Writing her latest book Shameless, a guide that helps to disempower that negative feeling and get on with living your life for you, became a cathartic experience and helped her to process what she had been through. And gives hope to others who are struggling that there is another way.

Andrea McLean © Photo: Rex
Andrea McLean in her 'shiny' role on Loose Women

“I've literally done the most embarrassing thing that a human being can do, which is to tell the whole world that they're going to leap out and see if they can fly.

“And I didn't fly. I landed flat on my face and I completely embarrassed myself. And my business didn't work and we lost everything. So if I can literally hold my head up and go, okay,that was appalling, and in the process I nearly died. If I can turn around and do that with everything that's happened to me, I think my dear you can pick yourself up and start all over again.”

She says the mistake some people make when starting again is thinking they should have everything already figured out - but that only blocks us from fulfilling our potential. 

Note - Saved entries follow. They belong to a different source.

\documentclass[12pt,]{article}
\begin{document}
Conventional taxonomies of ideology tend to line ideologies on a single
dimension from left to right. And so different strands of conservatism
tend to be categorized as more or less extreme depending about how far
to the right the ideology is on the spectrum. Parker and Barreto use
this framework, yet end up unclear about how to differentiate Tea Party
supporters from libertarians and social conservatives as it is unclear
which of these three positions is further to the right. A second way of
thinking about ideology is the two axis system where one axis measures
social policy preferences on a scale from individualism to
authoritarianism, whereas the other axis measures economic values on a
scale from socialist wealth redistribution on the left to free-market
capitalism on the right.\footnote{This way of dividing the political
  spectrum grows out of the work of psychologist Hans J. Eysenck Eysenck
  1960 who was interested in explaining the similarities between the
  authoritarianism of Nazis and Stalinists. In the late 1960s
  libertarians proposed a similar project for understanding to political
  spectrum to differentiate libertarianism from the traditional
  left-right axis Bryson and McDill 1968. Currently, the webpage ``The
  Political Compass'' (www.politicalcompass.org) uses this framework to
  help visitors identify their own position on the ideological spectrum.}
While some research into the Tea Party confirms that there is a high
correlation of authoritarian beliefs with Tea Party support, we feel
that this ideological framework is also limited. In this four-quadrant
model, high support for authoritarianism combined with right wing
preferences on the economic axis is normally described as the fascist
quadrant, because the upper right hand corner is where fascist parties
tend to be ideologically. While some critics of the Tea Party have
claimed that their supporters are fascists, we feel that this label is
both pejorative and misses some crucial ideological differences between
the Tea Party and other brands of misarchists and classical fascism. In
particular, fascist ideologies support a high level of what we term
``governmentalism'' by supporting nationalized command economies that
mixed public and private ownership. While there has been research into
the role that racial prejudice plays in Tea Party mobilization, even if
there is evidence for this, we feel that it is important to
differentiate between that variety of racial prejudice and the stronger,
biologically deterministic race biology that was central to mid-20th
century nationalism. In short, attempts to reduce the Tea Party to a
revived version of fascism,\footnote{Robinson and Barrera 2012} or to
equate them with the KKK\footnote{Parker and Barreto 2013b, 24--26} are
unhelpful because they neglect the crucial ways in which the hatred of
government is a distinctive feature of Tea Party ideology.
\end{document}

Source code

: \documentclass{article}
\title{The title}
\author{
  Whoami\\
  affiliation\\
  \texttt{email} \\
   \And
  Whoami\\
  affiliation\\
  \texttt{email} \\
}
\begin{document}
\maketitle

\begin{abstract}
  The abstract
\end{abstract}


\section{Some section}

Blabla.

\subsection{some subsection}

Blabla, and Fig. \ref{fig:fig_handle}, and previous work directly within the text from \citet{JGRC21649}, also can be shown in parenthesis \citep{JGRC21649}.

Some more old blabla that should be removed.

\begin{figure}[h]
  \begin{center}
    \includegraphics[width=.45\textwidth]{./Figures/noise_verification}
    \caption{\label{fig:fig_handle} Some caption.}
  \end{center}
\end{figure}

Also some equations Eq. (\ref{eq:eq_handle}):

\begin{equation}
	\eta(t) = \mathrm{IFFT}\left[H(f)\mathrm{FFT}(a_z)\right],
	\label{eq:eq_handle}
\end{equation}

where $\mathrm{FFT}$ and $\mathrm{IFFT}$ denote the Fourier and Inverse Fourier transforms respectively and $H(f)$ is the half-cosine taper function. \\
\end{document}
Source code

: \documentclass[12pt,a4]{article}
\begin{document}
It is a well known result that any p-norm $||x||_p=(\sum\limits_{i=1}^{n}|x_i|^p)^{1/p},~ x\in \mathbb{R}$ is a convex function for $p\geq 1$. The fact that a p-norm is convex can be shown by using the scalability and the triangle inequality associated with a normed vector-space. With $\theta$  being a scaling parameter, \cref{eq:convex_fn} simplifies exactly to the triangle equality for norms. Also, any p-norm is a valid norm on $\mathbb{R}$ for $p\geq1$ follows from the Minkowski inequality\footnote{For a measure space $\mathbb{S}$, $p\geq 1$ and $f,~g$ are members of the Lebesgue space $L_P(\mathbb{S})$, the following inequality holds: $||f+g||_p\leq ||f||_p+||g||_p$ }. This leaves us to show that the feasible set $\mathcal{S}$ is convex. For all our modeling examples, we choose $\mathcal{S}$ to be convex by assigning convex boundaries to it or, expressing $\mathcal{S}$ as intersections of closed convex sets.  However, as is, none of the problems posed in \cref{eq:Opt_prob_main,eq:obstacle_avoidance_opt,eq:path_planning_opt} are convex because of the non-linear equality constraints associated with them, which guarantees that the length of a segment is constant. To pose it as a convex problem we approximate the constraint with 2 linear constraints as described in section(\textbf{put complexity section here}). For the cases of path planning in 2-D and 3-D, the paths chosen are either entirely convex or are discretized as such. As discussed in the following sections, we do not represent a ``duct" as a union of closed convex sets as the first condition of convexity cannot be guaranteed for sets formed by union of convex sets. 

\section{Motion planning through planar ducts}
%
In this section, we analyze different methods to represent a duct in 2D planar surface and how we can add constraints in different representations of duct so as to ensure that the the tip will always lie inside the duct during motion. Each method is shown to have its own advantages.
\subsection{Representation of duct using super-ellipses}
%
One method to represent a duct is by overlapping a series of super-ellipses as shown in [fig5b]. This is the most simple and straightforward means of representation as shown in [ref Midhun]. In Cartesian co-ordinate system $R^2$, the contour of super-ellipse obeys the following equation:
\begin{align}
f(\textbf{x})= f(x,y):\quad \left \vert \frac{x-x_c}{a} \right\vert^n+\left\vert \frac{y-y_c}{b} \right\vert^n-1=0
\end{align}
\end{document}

“You never know what the right thing to do is. You look at the options that are in front of you, and you make the best choice you can in the moment that you are in with the knowledge that you have,” the 53-year-old says.

“And it's a mixture of what your gut is telling you, what your common sense is telling you, and then you make that decision. I think we get paralysed into inaction because we want to make sure we're making the correct decision. And that's what holds so many of us back. You never know whether you're making the correct decision or not.

“Hindsight and time will tell you that. 

“A rocket that is on its way to the moon is off course 98% of the time. They are constantly adjusting, constantly reevaluating and moving.

“So you may make a decision that works for a tiny percentage of time. Then you readjust, course correct and carry on.”